Jas, Maria and Paul benefited from my thinning as well since I gave a bunch of surplus plants away on freecycle.org. I like thinking those 3 little plants have gone on to fill beds all over the region.
Back on the farm, a small hill was selected and some of the worst of the weeds removed (I didn’t want to totally clear it because I don’t want to lose my top soil if there is a good rain shower before the strawberries stabilise the hill).
And in went my strawberry plants – about 50 of them.
Now I simply sit back and wait for spring and bowls full of sweet strawberries. Just in case something goes wrong (that’s the voice of experience there), I have my back-up plants in a pot. I transplanted them a few weeks ago and they seem perfectly happy to live in this pot as long as I want them to (one is even flowering already and it’s mid-winter here). I’m as sure as I can be that I’ll be eating strawberries in a few months!
It’s amazing how strawberries spread. I spent a lot of time planting up the runners in the spring and now have 2 beds of strawberry plants. some of mine are in flower and some have green emerging fruits on them, so I too am looking forward to a bumper crop.
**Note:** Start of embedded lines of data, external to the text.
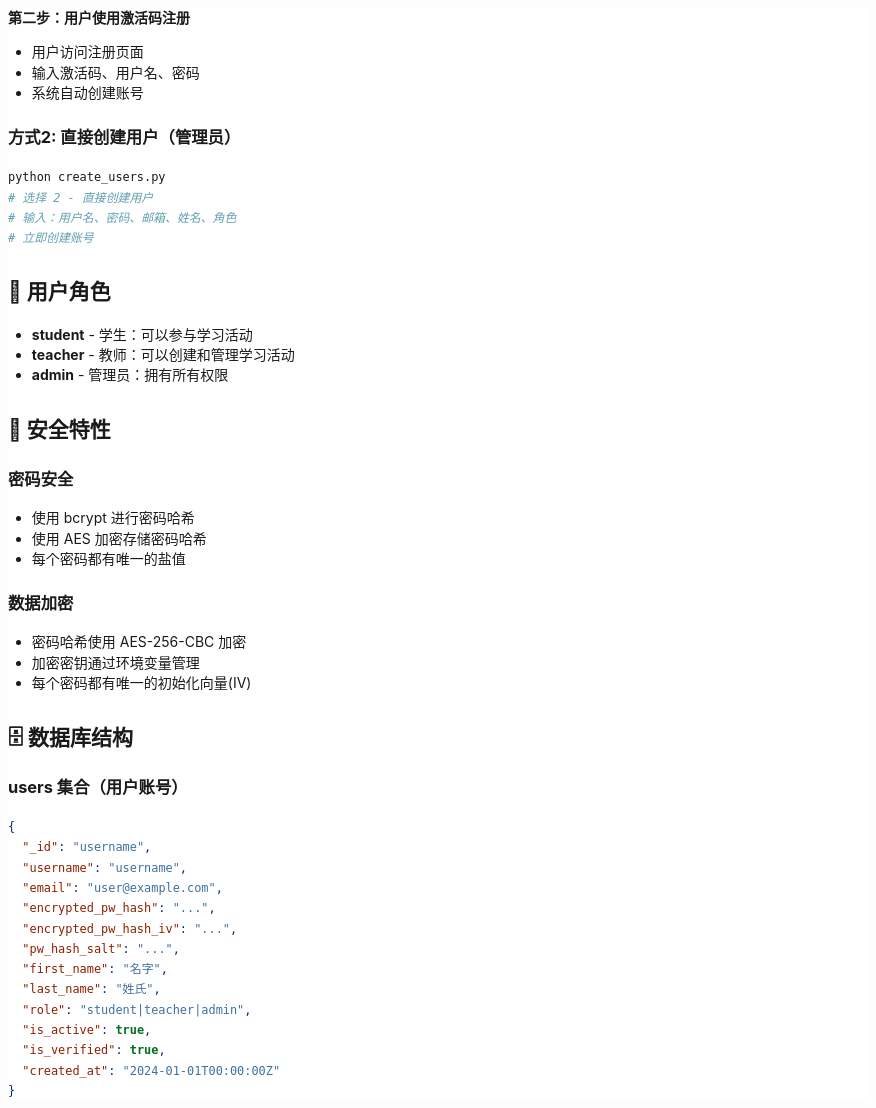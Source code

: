 **第二步：用户使用激活码注册**
- 用户访问注册页面
- 输入激活码、用户名、密码
- 系统自动创建账号

### 方式2: 直接创建用户（管理员）

```bash
python create_users.py
# 选择 2 - 直接创建用户
# 输入：用户名、密码、邮箱、姓名、角色
# 立即创建账号
```

## 👥 用户角色

- **student** - 学生：可以参与学习活动
- **teacher** - 教师：可以创建和管理学习活动
- **admin** - 管理员：拥有所有权限

## 🔐 安全特性

### 密码安全
- 使用 bcrypt 进行密码哈希
- 使用 AES 加密存储密码哈希
- 每个密码都有唯一的盐值

### 数据加密
- 密码哈希使用 AES-256-CBC 加密
- 加密密钥通过环境变量管理
- 每个密码都有唯一的初始化向量(IV)

## 🗄️ 数据库结构

### users 集合（用户账号）
```json
{
  "_id": "username",
  "username": "username",
  "email": "user@example.com",
  "encrypted_pw_hash": "...",
  "encrypted_pw_hash_iv": "...",
  "pw_hash_salt": "...",
  "first_name": "名字",
  "last_name": "姓氏", 
  "role": "student|teacher|admin",
  "is_active": true,
  "is_verified": true,
  "created_at": "2024-01-01T00:00:00Z"
}
```
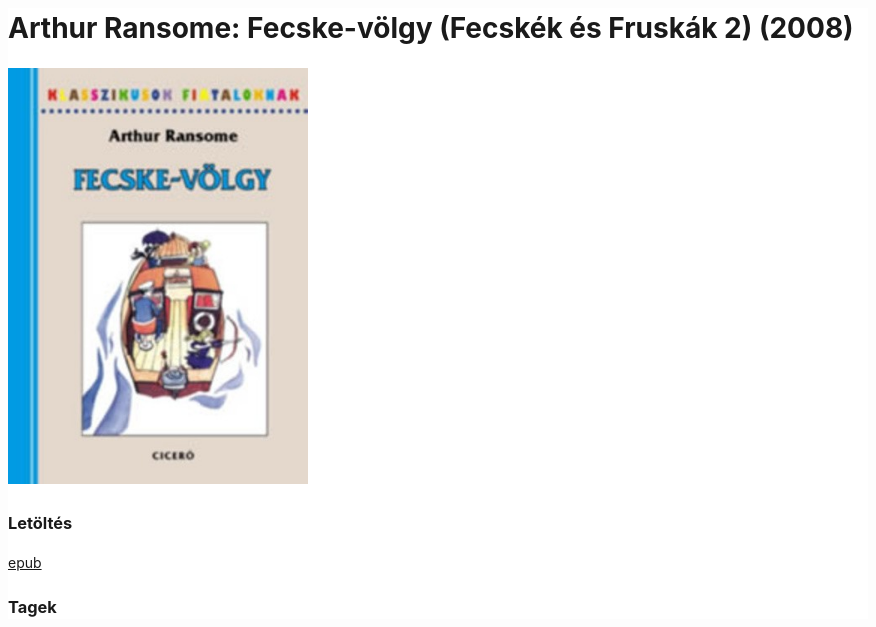 # <a name="id_422">Arthur Ransome: Fecske-völgy (Fecskék és Fruskák 2) (2008)</a>
<img src="https://github.com/BercziSandor/calibre_lib/raw/main/libs/main/Arthur%20Ransome/Fecske-volgy%20%28422%29/cover.jpg" alt="cover" width="300"/>

### Letöltés
[epub](https://github.com/BercziSandor/calibre_lib/raw/main/libs/main/Arthur%20Ransome/Fecske-volgy%20%28422%29/Fecske-volgy%20-%20Arthur%20Ransome.epub)

### Tagek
What’s amazing to me is how easily they spread yet to buy a small plant at the store costs a bomb. There’s no sense in that. They should be as close to free as any plant can be, not $7 each (or whatever, depending on the size of pot which in a few weeks time becomes irrelevant anyway).
Oh I hope mine spread! I got them as bare root plants and they were not expensive. But I have seen potted plants that are pricey. Glad yours are happy in the pot and hopefully on the hillside as well…..strawberry fields forever…..sounds yummy.
If yours are anything like mine, they’ll do fine. I can’t believe how some survive even on top of the wood border of the bed with no dirt – they grow anywhere (if they have sun).
What a lot of work! (and reward) As always, I’m so impressed with your efforts.
I planted a patch in 2011 on dad’s birthday. Here’s the photo http://www.growinginmygarden.com/strawberries/. They now fill the entire bed and are spilling over. We get so many strawberries and I eat every single one (that the bugs don’t get 🙂
Before you know it, your entire hillside will be filled and people will come to see the bees and the strawberries!
My mother-in-law plants hers in rows and every 2 years rips out the older, less productive plants, and moves the new babies into new rows to start it all over. And you say I put in a lot of work! I plant and let ’em do their thing.
I wish I was just battling the bugs, I have the parrots and possums to fend off as well 😦
Wow! That is great that they are so productive. I hope ours do the same over the years.
I don’t know why everyone has a long list of plants that run wild and invade their garden but they never warn you about strawberries – maybe because it’s hard to imagine them growing somewhere where they weren’t appreciated. I’m hoping yours do really well and you get buckets of berries!